%%

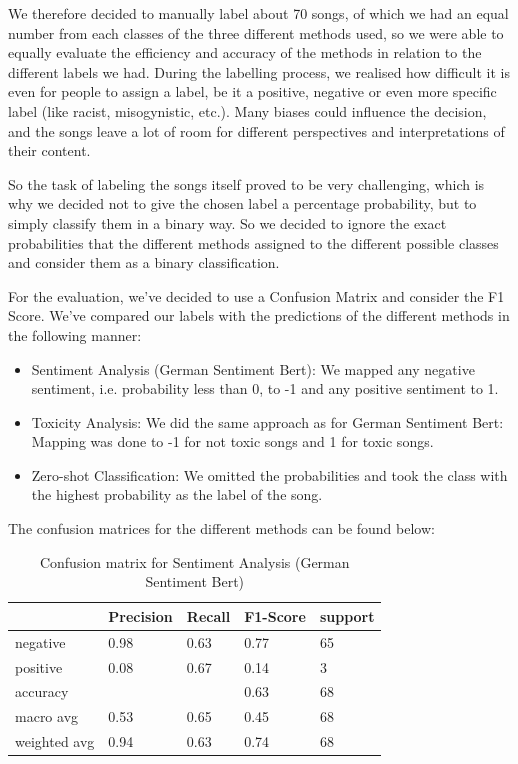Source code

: We therefore decided to manually label about 70 songs, of which we had an equal number from each classes of the three different methods used, so we were able to equally evaluate the efficiency and accuracy of the methods in relation to the different labels we had. During the labelling process, we realised how difficult it is even for people to assign a label, be it a positive, negative or even more specific label (like racist, misogynistic, etc.). Many biases could influence the decision, and the songs leave a lot of room for different perspectives and interpretations of their content. 

So the task of labeling the songs itself proved to be very challenging, which is why we decided not to give the chosen label a percentage probability, but to simply classify them in a binary way. So we decided to ignore the exact probabilities that the different methods assigned to the different possible classes and consider them as a binary classification.

For the evaluation, we've decided to use a Confusion Matrix and consider the F1 Score.
We've compared our labels with the predictions of the different methods in the following manner:
\begin{itemize}
    \item Sentiment Analysis (German Sentiment Bert): We mapped any negative sentiment, i.e. probability less than 0, to -1 and any positive sentiment to 1.
    \item Toxicity Analysis: We did the same approach as for German Sentiment Bert: Mapping was done to -1 for not toxic songs and 1 for toxic songs.
    \item Zero-shot Classification: We omitted the probabilities and took the class with the highest probability as the label of the song.
\end{itemize}

The confusion matrices for the different methods can be found below:

\begin{table}[!htb]
    \centering
    \begin{tabular}{l|llll}
     & Precision & Recall & F1-Score & support \\ \hline \hline
    negative & 0.98 & 0.63 & 0.77 & 65\\
    positive & 0.08 & 0.67 & 0.14 & 3 \\ \hline
    accuracy & & & 0.63 & 68\\
    macro avg & 0.53 & 0.65 & 0.45 & 68 \\
    weighted avg & 0.94 & 0.63 & 0.74 & 68\\
    \end{tabular}
    \caption{Confusion matrix for Sentiment Analysis (German Sentiment Bert)}
    \label{tab:confusion_matrix_sentiment}
\end{table}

%%

#### Task statement:
From the listing above, return every line that contains the word "probabilities".

#### Answer section:
So the task of labeling the songs itself proved to be very challenging, which is why we decided not to give the chosen label a percentage probability, but to simply classify them in a binary way. So we decided to ignore the exact probabilities that the different methods assigned to the different possible classes and consider them as a binary classification.
    \item Zero-shot Classification: We omitted the probabilities and took the class with the highest probability as the label of the song.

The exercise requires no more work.